Is it possible to measure when QGIS starts and stops loading/rendering a layer?

I used something similar in OpenLayers before (loadstart and loadend event, http://dev.openlayers.org/examples/layerLoadMonitoring.html) but haven't figured out yet how to do that in QGIS with PyQGIS.

I want to use it in order to measure which layers take long to load (geometry and attributes!).

I know that there is something that can be used outside of QGIS to benchmark loading times (https://github.com/DMS-Aus/qgis2img) but

  • the loading times of layers in QGIS were way longer than the values measured by the tool. I guess that tool doesn't read the attributes.
  • I would like to measure the loading times inside QGIS

I think that there has to be something that already listens to something like a loadstart and loadend signal as in the status bar there is an indicator that is shown until the layer is loaded completely:

enter image description here

  • Have you seen Settings > Options > Rendering > Debugging > Map canvas refresh? It measures the canvas refresh time which could also be an indirect method to measuring layer rendering.
    – Joseph
    Commented Jun 13, 2018 at 13:02
  • @Joseph: but this does not give me the ability to check the loading time for each layer seperately, does it?
    – Thomas B
    Commented Jun 13, 2018 at 13:13
  • Maybe if you have such a small project with small-size files, the timing might be close otherwise nope :). Perhaps you can set a timer for the QgsMapLayerRenderer class.
    – Joseph
    Commented Jun 13, 2018 at 13:22
  • I'm not sure why would you need this, but in QGIS the speed of your layer's load would depend on the speed of your hard drive, so measuring the speed of load is pretty much a measure of your hard-drive speed and not how long the QGIS takes to process it. I have noticed it when I moved all the content from Network Drive to a local SSD, and now all the layers that had noticeable load times (2-5 seconds+) started loading in <0.1 second.
    – Ruslan
    Commented Jun 13, 2018 at 22:02
  • @Joseph: The QGIS-projects for which i want to find the bottlenegs have between 100 and 150 layers each
    – Thomas B
    Commented Jun 14, 2018 at 5:14

2 Answers 2


Go to settings > options > rendering, enable debug map canvas refresh, have a look at the message log. Done.

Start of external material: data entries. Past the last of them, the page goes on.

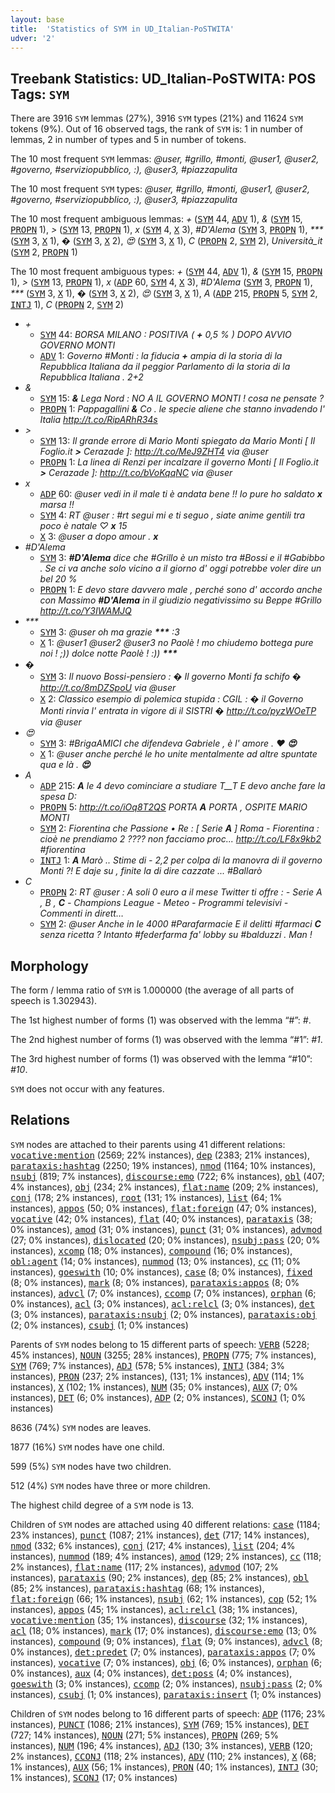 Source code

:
 ```yaml
---
layout: base
title:  'Statistics of SYM in UD_Italian-PoSTWITA'
udver: '2'
---
```


## Treebank Statistics: UD_Italian-PoSTWITA: POS Tags: `SYM`

There are 3916 `SYM` lemmas (27%), 3916 `SYM` types (21%) and 11624 `SYM` tokens (9%).
Out of 16 observed tags, the rank of `SYM` is: 1 in number of lemmas, 2 in number of types and 5 in number of tokens.

The 10 most frequent `SYM` lemmas: <em>@user, #grillo, #monti, @user1, @user2, #governo, #serviziopubblico, :), @user3, #piazzapulita</em>

The 10 most frequent `SYM` types:  <em>@user, #grillo, #monti, @user1, @user2, #governo, #serviziopubblico, :), @user3, #piazzapulita</em>

The 10 most frequent ambiguous lemmas: <em>+</em> (<tt><a href="it_postwita-pos-SYM.html">SYM</a></tt> 44, <tt><a href="it_postwita-pos-ADV.html">ADV</a></tt> 1), <em>&</em> (<tt><a href="it_postwita-pos-SYM.html">SYM</a></tt> 15, <tt><a href="it_postwita-pos-PROPN.html">PROPN</a></tt> 1), <em>></em> (<tt><a href="it_postwita-pos-SYM.html">SYM</a></tt> 13, <tt><a href="it_postwita-pos-PROPN.html">PROPN</a></tt> 1), <em>x</em> (<tt><a href="it_postwita-pos-SYM.html">SYM</a></tt> 4, <tt><a href="it_postwita-pos-X.html">X</a></tt> 3), <em>#D'Alema</em> (<tt><a href="it_postwita-pos-SYM.html">SYM</a></tt> 3, <tt><a href="it_postwita-pos-PROPN.html">PROPN</a></tt> 1), <em>***</em> (<tt><a href="it_postwita-pos-SYM.html">SYM</a></tt> 3, <tt><a href="it_postwita-pos-X.html">X</a></tt> 1), <em>�</em> (<tt><a href="it_postwita-pos-SYM.html">SYM</a></tt> 3, <tt><a href="it_postwita-pos-X.html">X</a></tt> 2), <em>😍</em> (<tt><a href="it_postwita-pos-SYM.html">SYM</a></tt> 3, <tt><a href="it_postwita-pos-X.html">X</a></tt> 1), <em>C</em> (<tt><a href="it_postwita-pos-PROPN.html">PROPN</a></tt> 2, <tt><a href="it_postwita-pos-SYM.html">SYM</a></tt> 2), <em>Università_it</em> (<tt><a href="it_postwita-pos-SYM.html">SYM</a></tt> 2, <tt><a href="it_postwita-pos-PROPN.html">PROPN</a></tt> 1)

The 10 most frequent ambiguous types:  <em>+</em> (<tt><a href="it_postwita-pos-SYM.html">SYM</a></tt> 44, <tt><a href="it_postwita-pos-ADV.html">ADV</a></tt> 1), <em>&</em> (<tt><a href="it_postwita-pos-SYM.html">SYM</a></tt> 15, <tt><a href="it_postwita-pos-PROPN.html">PROPN</a></tt> 1), <em>></em> (<tt><a href="it_postwita-pos-SYM.html">SYM</a></tt> 13, <tt><a href="it_postwita-pos-PROPN.html">PROPN</a></tt> 1), <em>x</em> (<tt><a href="it_postwita-pos-ADP.html">ADP</a></tt> 60, <tt><a href="it_postwita-pos-SYM.html">SYM</a></tt> 4, <tt><a href="it_postwita-pos-X.html">X</a></tt> 3), <em>#D'Alema</em> (<tt><a href="it_postwita-pos-SYM.html">SYM</a></tt> 3, <tt><a href="it_postwita-pos-PROPN.html">PROPN</a></tt> 1), <em>***</em> (<tt><a href="it_postwita-pos-SYM.html">SYM</a></tt> 3, <tt><a href="it_postwita-pos-X.html">X</a></tt> 1), <em>�</em> (<tt><a href="it_postwita-pos-SYM.html">SYM</a></tt> 3, <tt><a href="it_postwita-pos-X.html">X</a></tt> 2), <em>😍</em> (<tt><a href="it_postwita-pos-SYM.html">SYM</a></tt> 3, <tt><a href="it_postwita-pos-X.html">X</a></tt> 1), <em>A</em> (<tt><a href="it_postwita-pos-ADP.html">ADP</a></tt> 215, <tt><a href="it_postwita-pos-PROPN.html">PROPN</a></tt> 5, <tt><a href="it_postwita-pos-SYM.html">SYM</a></tt> 2, <tt><a href="it_postwita-pos-INTJ.html">INTJ</a></tt> 1), <em>C</em> (<tt><a href="it_postwita-pos-PROPN.html">PROPN</a></tt> 2, <tt><a href="it_postwita-pos-SYM.html">SYM</a></tt> 2)


* <em>+</em>
  * <tt><a href="it_postwita-pos-SYM.html">SYM</a></tt> 44: <em>BORSA MILANO : POSITIVA ( <b>+</b> 0,5 % ) DOPO AVVIO GOVERNO MONTI</em>
  * <tt><a href="it_postwita-pos-ADV.html">ADV</a></tt> 1: <em>Governo #Monti : la fiducia <b>+</b> ampia di la storia di la Repubblica Italiana da il peggior Parlamento di la storia di la Repubblica Italiana . 2+2</em>
* <em>&</em>
  * <tt><a href="it_postwita-pos-SYM.html">SYM</a></tt> 15: <em><b>&</b> Lega Nord : NO A IL GOVERNO MONTI ! cosa ne pensate ?</em>
  * <tt><a href="it_postwita-pos-PROPN.html">PROPN</a></tt> 1: <em>Pappagallini <b>&</b> Co . le specie aliene che stanno invadendo l' Italia http://t.co/RipARhR34s</em>
* <em>></em>
  * <tt><a href="it_postwita-pos-SYM.html">SYM</a></tt> 13: <em>Il grande errore di Mario Monti spiegato da Mario Monti [ Il Foglio.it <b>></b> Cerazade ]: http://t.co/MeJ9ZHT4 via @user</em>
  * <tt><a href="it_postwita-pos-PROPN.html">PROPN</a></tt> 1: <em>La linea di Renzi per incalzare il governo Monti [ Il Foglio.it <b>></b> Cerazade ]: http://t.co/bVoKqqNC via @user</em>
* <em>x</em>
  * <tt><a href="it_postwita-pos-ADP.html">ADP</a></tt> 60: <em>@user vedi in il male ti è andata bene !! Io pure ho saldato <b>x</b> marsa !!</em>
  * <tt><a href="it_postwita-pos-SYM.html">SYM</a></tt> 4: <em>RT @user : #rt segui mi e ti seguo , siate anime gentili tra poco è natale ♡ <b>x</b> 15</em>
  * <tt><a href="it_postwita-pos-X.html">X</a></tt> 3: <em>@user a dopo amour . <b>x</b></em>
* <em>#D'Alema</em>
  * <tt><a href="it_postwita-pos-SYM.html">SYM</a></tt> 3: <em><b>#D'Alema</b> dice che #Grillo è un misto tra #Bossi e il #Gabibbo . Se ci va anche solo vicino a il giorno d' oggi potrebbe voler dire un bel 20 %</em>
  * <tt><a href="it_postwita-pos-PROPN.html">PROPN</a></tt> 1: <em>E devo stare davvero male , perché sono d' accordo anche con Massimo <b>#D'Alema</b> in il giudizio negativissimo su Beppe #Grillo http://t.co/Y3IWAMJQ</em>
* <em>***</em>
  * <tt><a href="it_postwita-pos-SYM.html">SYM</a></tt> 3: <em>@user oh ma grazie <b>***</b> :3</em>
  * <tt><a href="it_postwita-pos-X.html">X</a></tt> 1: <em>@user1 @user2 @user3 no Paolè ! mo chiudemo bottega pure noi ! ;)) dolce notte Paolè ! :)) <b>***</b></em>
* <em>�</em>
  * <tt><a href="it_postwita-pos-SYM.html">SYM</a></tt> 3: <em>Il nuovo Bossi-pensiero : <b>�</b> Il governo Monti fa schifo <b>�</b> http://t.co/8mDZSpoU via @user</em>
  * <tt><a href="it_postwita-pos-X.html">X</a></tt> 2: <em>Classico esempio di polemica stupida : CGIL : <b>�</b> il Governo Monti rinvia l' entrata in vigore di il SISTRI <b>�</b> http://t.co/pyzWOeTP via @user</em>
* <em>😍</em>
  * <tt><a href="it_postwita-pos-SYM.html">SYM</a></tt> 3: <em>#BrigaAMICI che difendeva Gabriele , è l' amore . ❤ <b>😍</b></em>
  * <tt><a href="it_postwita-pos-X.html">X</a></tt> 1: <em>@user anche perché le ho unite mentalmente ad altre spuntate qua e là . <b>😍</b></em>
* <em>A</em>
  * <tt><a href="it_postwita-pos-ADP.html">ADP</a></tt> 215: <em><b>A</b> le 4 devo cominciare a studiare T__T E devo anche fare la spesa D:</em>
  * <tt><a href="it_postwita-pos-PROPN.html">PROPN</a></tt> 5: <em>http://t.co/iOq8T2QS PORTA <b>A</b> PORTA , OSPITE MARIO MONTI</em>
  * <tt><a href="it_postwita-pos-SYM.html">SYM</a></tt> 2: <em>Fiorentina che Passione • Re : [ Serie <b>A</b> ] Roma - Fiorentina : cioè ne prendiamo 2 ???? non facciamo proc... http://t.co/LF8x9kb2 #fiorentina</em>
  * <tt><a href="it_postwita-pos-INTJ.html">INTJ</a></tt> 1: <em><b>A</b> Marò .. Stime di - 2,2 per colpa di la manovra di il governo Monti ?! E daje su , finite la di dire cazzate ... #Ballarò</em>
* <em>C</em>
  * <tt><a href="it_postwita-pos-PROPN.html">PROPN</a></tt> 2: <em>RT @user : A soli 0 euro a il mese Twitter ti offre : - Serie A , B , <b>C</b> - Champions League - Meteo - Programmi televisivi - Commenti in dirett…</em>
  * <tt><a href="it_postwita-pos-SYM.html">SYM</a></tt> 2: <em>@user Anche in le 4000 #Parafarmacie E il delitti #farmaci <b>C</b> senza ricetta ? Intanto #federfarma fa' lobby su #balduzzi . Man !</em>

## Morphology

The form / lemma ratio of `SYM` is 1.000000 (the average of all parts of speech is 1.302943).

The 1st highest number of forms (1) was observed with the lemma “#”: <em>#</em>.

The 2nd highest number of forms (1) was observed with the lemma “#1”: <em>#1</em>.

The 3rd highest number of forms (1) was observed with the lemma “#10”: <em>#10</em>.

`SYM` does not occur with any features.


## Relations

`SYM` nodes are attached to their parents using 41 different relations: <tt><a href="it_postwita-dep-vocative-mention.html">vocative:mention</a></tt> (2569; 22% instances), <tt><a href="it_postwita-dep-dep.html">dep</a></tt> (2383; 21% instances), <tt><a href="it_postwita-dep-parataxis-hashtag.html">parataxis:hashtag</a></tt> (2250; 19% instances), <tt><a href="it_postwita-dep-nmod.html">nmod</a></tt> (1164; 10% instances), <tt><a href="it_postwita-dep-nsubj.html">nsubj</a></tt> (819; 7% instances), <tt><a href="it_postwita-dep-discourse-emo.html">discourse:emo</a></tt> (722; 6% instances), <tt><a href="it_postwita-dep-obl.html">obl</a></tt> (407; 4% instances), <tt><a href="it_postwita-dep-obj.html">obj</a></tt> (234; 2% instances), <tt><a href="it_postwita-dep-flat-name.html">flat:name</a></tt> (209; 2% instances), <tt><a href="it_postwita-dep-conj.html">conj</a></tt> (178; 2% instances), <tt><a href="it_postwita-dep-root.html">root</a></tt> (131; 1% instances), <tt><a href="it_postwita-dep-list.html">list</a></tt> (64; 1% instances), <tt><a href="it_postwita-dep-appos.html">appos</a></tt> (50; 0% instances), <tt><a href="it_postwita-dep-flat-foreign.html">flat:foreign</a></tt> (47; 0% instances), <tt><a href="it_postwita-dep-vocative.html">vocative</a></tt> (42; 0% instances), <tt><a href="it_postwita-dep-flat.html">flat</a></tt> (40; 0% instances), <tt><a href="it_postwita-dep-parataxis.html">parataxis</a></tt> (38; 0% instances), <tt><a href="it_postwita-dep-amod.html">amod</a></tt> (31; 0% instances), <tt><a href="it_postwita-dep-punct.html">punct</a></tt> (31; 0% instances), <tt><a href="it_postwita-dep-advmod.html">advmod</a></tt> (27; 0% instances), <tt><a href="it_postwita-dep-dislocated.html">dislocated</a></tt> (20; 0% instances), <tt><a href="it_postwita-dep-nsubj-pass.html">nsubj:pass</a></tt> (20; 0% instances), <tt><a href="it_postwita-dep-xcomp.html">xcomp</a></tt> (18; 0% instances), <tt><a href="it_postwita-dep-compound.html">compound</a></tt> (16; 0% instances), <tt><a href="it_postwita-dep-obl-agent.html">obl:agent</a></tt> (14; 0% instances), <tt><a href="it_postwita-dep-nummod.html">nummod</a></tt> (13; 0% instances), <tt><a href="it_postwita-dep-cc.html">cc</a></tt> (11; 0% instances), <tt><a href="it_postwita-dep-goeswith.html">goeswith</a></tt> (10; 0% instances), <tt><a href="it_postwita-dep-case.html">case</a></tt> (8; 0% instances), <tt><a href="it_postwita-dep-fixed.html">fixed</a></tt> (8; 0% instances), <tt><a href="it_postwita-dep-mark.html">mark</a></tt> (8; 0% instances), <tt><a href="it_postwita-dep-parataxis-appos.html">parataxis:appos</a></tt> (8; 0% instances), <tt><a href="it_postwita-dep-advcl.html">advcl</a></tt> (7; 0% instances), <tt><a href="it_postwita-dep-ccomp.html">ccomp</a></tt> (7; 0% instances), <tt><a href="it_postwita-dep-orphan.html">orphan</a></tt> (6; 0% instances), <tt><a href="it_postwita-dep-acl.html">acl</a></tt> (3; 0% instances), <tt><a href="it_postwita-dep-acl-relcl.html">acl:relcl</a></tt> (3; 0% instances), <tt><a href="it_postwita-dep-det.html">det</a></tt> (3; 0% instances), <tt><a href="it_postwita-dep-parataxis-nsubj.html">parataxis:nsubj</a></tt> (2; 0% instances), <tt><a href="it_postwita-dep-parataxis-obj.html">parataxis:obj</a></tt> (2; 0% instances), <tt><a href="it_postwita-dep-csubj.html">csubj</a></tt> (1; 0% instances)

Parents of `SYM` nodes belong to 15 different parts of speech: <tt><a href="it_postwita-pos-VERB.html">VERB</a></tt> (5228; 45% instances), <tt><a href="it_postwita-pos-NOUN.html">NOUN</a></tt> (3255; 28% instances), <tt><a href="it_postwita-pos-PROPN.html">PROPN</a></tt> (775; 7% instances), <tt><a href="it_postwita-pos-SYM.html">SYM</a></tt> (769; 7% instances), <tt><a href="it_postwita-pos-ADJ.html">ADJ</a></tt> (578; 5% instances), <tt><a href="it_postwita-pos-INTJ.html">INTJ</a></tt> (384; 3% instances), <tt><a href="it_postwita-pos-PRON.html">PRON</a></tt> (237; 2% instances),  (131; 1% instances), <tt><a href="it_postwita-pos-ADV.html">ADV</a></tt> (114; 1% instances), <tt><a href="it_postwita-pos-X.html">X</a></tt> (102; 1% instances), <tt><a href="it_postwita-pos-NUM.html">NUM</a></tt> (35; 0% instances), <tt><a href="it_postwita-pos-AUX.html">AUX</a></tt> (7; 0% instances), <tt><a href="it_postwita-pos-DET.html">DET</a></tt> (6; 0% instances), <tt><a href="it_postwita-pos-ADP.html">ADP</a></tt> (2; 0% instances), <tt><a href="it_postwita-pos-SCONJ.html">SCONJ</a></tt> (1; 0% instances)

8636 (74%) `SYM` nodes are leaves.

1877 (16%) `SYM` nodes have one child.

599 (5%) `SYM` nodes have two children.

512 (4%) `SYM` nodes have three or more children.

The highest child degree of a `SYM` node is 13.

Children of `SYM` nodes are attached using 40 different relations: <tt><a href="it_postwita-dep-case.html">case</a></tt> (1184; 23% instances), <tt><a href="it_postwita-dep-punct.html">punct</a></tt> (1087; 21% instances), <tt><a href="it_postwita-dep-det.html">det</a></tt> (717; 14% instances), <tt><a href="it_postwita-dep-nmod.html">nmod</a></tt> (332; 6% instances), <tt><a href="it_postwita-dep-conj.html">conj</a></tt> (217; 4% instances), <tt><a href="it_postwita-dep-list.html">list</a></tt> (204; 4% instances), <tt><a href="it_postwita-dep-nummod.html">nummod</a></tt> (189; 4% instances), <tt><a href="it_postwita-dep-amod.html">amod</a></tt> (129; 2% instances), <tt><a href="it_postwita-dep-cc.html">cc</a></tt> (118; 2% instances), <tt><a href="it_postwita-dep-flat-name.html">flat:name</a></tt> (117; 2% instances), <tt><a href="it_postwita-dep-advmod.html">advmod</a></tt> (107; 2% instances), <tt><a href="it_postwita-dep-parataxis.html">parataxis</a></tt> (90; 2% instances), <tt><a href="it_postwita-dep-dep.html">dep</a></tt> (85; 2% instances), <tt><a href="it_postwita-dep-obl.html">obl</a></tt> (85; 2% instances), <tt><a href="it_postwita-dep-parataxis-hashtag.html">parataxis:hashtag</a></tt> (68; 1% instances), <tt><a href="it_postwita-dep-flat-foreign.html">flat:foreign</a></tt> (66; 1% instances), <tt><a href="it_postwita-dep-nsubj.html">nsubj</a></tt> (62; 1% instances), <tt><a href="it_postwita-dep-cop.html">cop</a></tt> (52; 1% instances), <tt><a href="it_postwita-dep-appos.html">appos</a></tt> (45; 1% instances), <tt><a href="it_postwita-dep-acl-relcl.html">acl:relcl</a></tt> (38; 1% instances), <tt><a href="it_postwita-dep-vocative-mention.html">vocative:mention</a></tt> (35; 1% instances), <tt><a href="it_postwita-dep-discourse.html">discourse</a></tt> (32; 1% instances), <tt><a href="it_postwita-dep-acl.html">acl</a></tt> (18; 0% instances), <tt><a href="it_postwita-dep-mark.html">mark</a></tt> (17; 0% instances), <tt><a href="it_postwita-dep-discourse-emo.html">discourse:emo</a></tt> (13; 0% instances), <tt><a href="it_postwita-dep-compound.html">compound</a></tt> (9; 0% instances), <tt><a href="it_postwita-dep-flat.html">flat</a></tt> (9; 0% instances), <tt><a href="it_postwita-dep-advcl.html">advcl</a></tt> (8; 0% instances), <tt><a href="it_postwita-dep-det-predet.html">det:predet</a></tt> (7; 0% instances), <tt><a href="it_postwita-dep-parataxis-appos.html">parataxis:appos</a></tt> (7; 0% instances), <tt><a href="it_postwita-dep-vocative.html">vocative</a></tt> (7; 0% instances), <tt><a href="it_postwita-dep-obj.html">obj</a></tt> (6; 0% instances), <tt><a href="it_postwita-dep-orphan.html">orphan</a></tt> (6; 0% instances), <tt><a href="it_postwita-dep-aux.html">aux</a></tt> (4; 0% instances), <tt><a href="it_postwita-dep-det-poss.html">det:poss</a></tt> (4; 0% instances), <tt><a href="it_postwita-dep-goeswith.html">goeswith</a></tt> (3; 0% instances), <tt><a href="it_postwita-dep-ccomp.html">ccomp</a></tt> (2; 0% instances), <tt><a href="it_postwita-dep-nsubj-pass.html">nsubj:pass</a></tt> (2; 0% instances), <tt><a href="it_postwita-dep-csubj.html">csubj</a></tt> (1; 0% instances), <tt><a href="it_postwita-dep-parataxis-insert.html">parataxis:insert</a></tt> (1; 0% instances)

Children of `SYM` nodes belong to 16 different parts of speech: <tt><a href="it_postwita-pos-ADP.html">ADP</a></tt> (1176; 23% instances), <tt><a href="it_postwita-pos-PUNCT.html">PUNCT</a></tt> (1086; 21% instances), <tt><a href="it_postwita-pos-SYM.html">SYM</a></tt> (769; 15% instances), <tt><a href="it_postwita-pos-DET.html">DET</a></tt> (727; 14% instances), <tt><a href="it_postwita-pos-NOUN.html">NOUN</a></tt> (271; 5% instances), <tt><a href="it_postwita-pos-PROPN.html">PROPN</a></tt> (269; 5% instances), <tt><a href="it_postwita-pos-NUM.html">NUM</a></tt> (196; 4% instances), <tt><a href="it_postwita-pos-ADJ.html">ADJ</a></tt> (130; 3% instances), <tt><a href="it_postwita-pos-VERB.html">VERB</a></tt> (120; 2% instances), <tt><a href="it_postwita-pos-CCONJ.html">CCONJ</a></tt> (118; 2% instances), <tt><a href="it_postwita-pos-ADV.html">ADV</a></tt> (110; 2% instances), <tt><a href="it_postwita-pos-X.html">X</a></tt> (68; 1% instances), <tt><a href="it_postwita-pos-AUX.html">AUX</a></tt> (56; 1% instances), <tt><a href="it_postwita-pos-PRON.html">PRON</a></tt> (40; 1% instances), <tt><a href="it_postwita-pos-INTJ.html">INTJ</a></tt> (30; 1% instances), <tt><a href="it_postwita-pos-SCONJ.html">SCONJ</a></tt> (17; 0% instances)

enter image description here

enter image description here

  • 1
    But this gives me very 'fragmented' measurings. Following Screenshot shows a part of the log from when I opened a project. The same layer occurs nearly 20 times with different partial loading times of the overall loading time: i.sstatic.net/SgVTR.png . Havin projects with more than 100 layers I think this way I couldn't figure out the bottleneg. Is there any chance to measure the total loading times for each layer with pyqgis or if not would this be hard to implement?
    – Thomas B
    Commented Jun 18, 2018 at 5:34
  • 2
    The times are a complex construct anyway, local caches may deliver results on subsequent loads, do incremental rendering of tiles (e.g. WMTS, YXZ), network load, cpu availability, disk access, indexes, ... have a strong influence. You might be able to trigger your own rendering job and watch for signals for individual layers. But I think it's easier to just parse these lines, which are written based on renderingTime. Commented Jun 18, 2018 at 13:41

What about this:

def start_signal():
    print "started: {0}".format(datetime.datetime.now())

def stop_signal():
    print "finished: {0}".format(datetime.datetime.now())


layer = QgsRasterLayer('A:\Temp\dop_test.tif', 'test_layer')

That results in:

<qgis._core.QgsRasterLayer object at 0x0000000023B49950>
started: 2018-06-15 10:37:44.438000
finished: 2018-06-15 10:37:44.553000

Unfortunately, it's less like a monitor - because it's necessary to load the layers via Python. It's not working if you are loading a project, because there is no information about the "current layer" in the connected signals.

  • Good to know how to measure single layers but I need to check the loading times for whole projects and for different Zoomlevels/extents
    – Thomas B
    Commented Jun 15, 2018 at 12:45
  • Actually it also works for a project if you add the signal&slot connection into the python console. And it also works for zoomlevels.
    – aleho
    Commented Jun 15, 2018 at 12:59
  • but it measures the total rendering time for all layers. So it doesn't determine which layer takes longest to load
    – Thomas B
    Commented Jun 16, 2018 at 4:29
  • No, you would need to add every layer into a python script for that. Then it would print after every layer.